しかしアランの一撃により、その腕もろとも頭をかち割られ、命を失う。
3つの命が30秒も経たないうちに消えた。
初めての、武器を持ったモンスターなうえ、奇襲してきたモンスターに難なく勝てている。
「流石だな。ジョブを授かって、初めての戦闘でここまで上手くいくとは思わなかった」
「そうですよね。俺が最初のゴブリンを簡単に倒すことができたから、楽に行けたんですよ」
「アランはただ迎え撃っただけじゃないの。私のサポートのおかげでしょ」
「何言ってんだよ。結局ゴブリンを倒したのは俺の方が多いんだぞ」
2人の口論は白熱している。
それも、周りの状況が見えないほどに。
「レインさんはどっちのおかげで、さっきの戦いうまくいったと思いますか?」
「俺はどっちも選べないな。なぜなら、まだ戦闘は終わってないからだ」
俺がそう言い切ると同時に、周りの草陰から6体のゴブリンが飛び出してくる。
しかし、そのゴブリン達の足元から、黒い棘が伸びて来てゴブリン達を串刺しにする。
もちろん、この黒い棘の正体は俺が操っている影だ。
俺がこいつらを感知できたのは理由がある。
まず、戦闘後だからといって油断してないからだ。
そのうえ、影を地面に広げていたから、影に触れたゴブリン達に気付くことができた。
ちなみに、俺の動かせる影の量は少し増えている。本当の限界を知ることで、限界が増やせたのだと考えている。

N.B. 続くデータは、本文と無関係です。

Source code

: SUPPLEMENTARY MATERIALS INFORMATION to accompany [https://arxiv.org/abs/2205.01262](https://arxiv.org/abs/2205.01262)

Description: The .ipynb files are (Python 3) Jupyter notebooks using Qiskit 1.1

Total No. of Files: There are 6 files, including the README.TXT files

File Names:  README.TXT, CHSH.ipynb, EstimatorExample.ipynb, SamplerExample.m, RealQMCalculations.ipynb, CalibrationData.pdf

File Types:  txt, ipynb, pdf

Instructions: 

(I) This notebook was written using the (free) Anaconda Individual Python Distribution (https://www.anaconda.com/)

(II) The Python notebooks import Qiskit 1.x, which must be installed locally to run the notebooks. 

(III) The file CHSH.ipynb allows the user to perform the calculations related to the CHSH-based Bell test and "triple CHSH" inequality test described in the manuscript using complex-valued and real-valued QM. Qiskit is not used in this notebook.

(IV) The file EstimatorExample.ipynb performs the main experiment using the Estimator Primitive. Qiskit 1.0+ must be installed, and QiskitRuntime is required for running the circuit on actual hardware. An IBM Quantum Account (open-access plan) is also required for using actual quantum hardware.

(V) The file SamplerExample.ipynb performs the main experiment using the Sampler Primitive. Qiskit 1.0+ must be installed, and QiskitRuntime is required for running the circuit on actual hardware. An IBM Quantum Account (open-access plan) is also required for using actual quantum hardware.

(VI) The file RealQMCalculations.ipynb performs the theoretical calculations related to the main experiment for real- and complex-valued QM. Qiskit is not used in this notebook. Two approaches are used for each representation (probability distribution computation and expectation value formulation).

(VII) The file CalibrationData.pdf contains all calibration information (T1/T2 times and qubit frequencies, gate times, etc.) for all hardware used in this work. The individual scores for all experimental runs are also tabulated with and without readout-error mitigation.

「戦闘が終わっていないとはこういうことだ。今までは好戦的なモンスターはいなかったからよかったけど。ここからはゴブリンみたいに襲ってくるモンスターが多くなる」
「すみません!ありがとうございます」
「謝罪を口にする必要はない。誰でも経験する出来事だからな。次から気をつけるだけで十分だ」
「分かりました。これから気をつけます」
それから、ゴブリンの解体をすることになった。
と言っても、ゴブリンの肉はあまり美味しくない上、可食部が少なく、人型ということもあり需要がほぼ皆無である。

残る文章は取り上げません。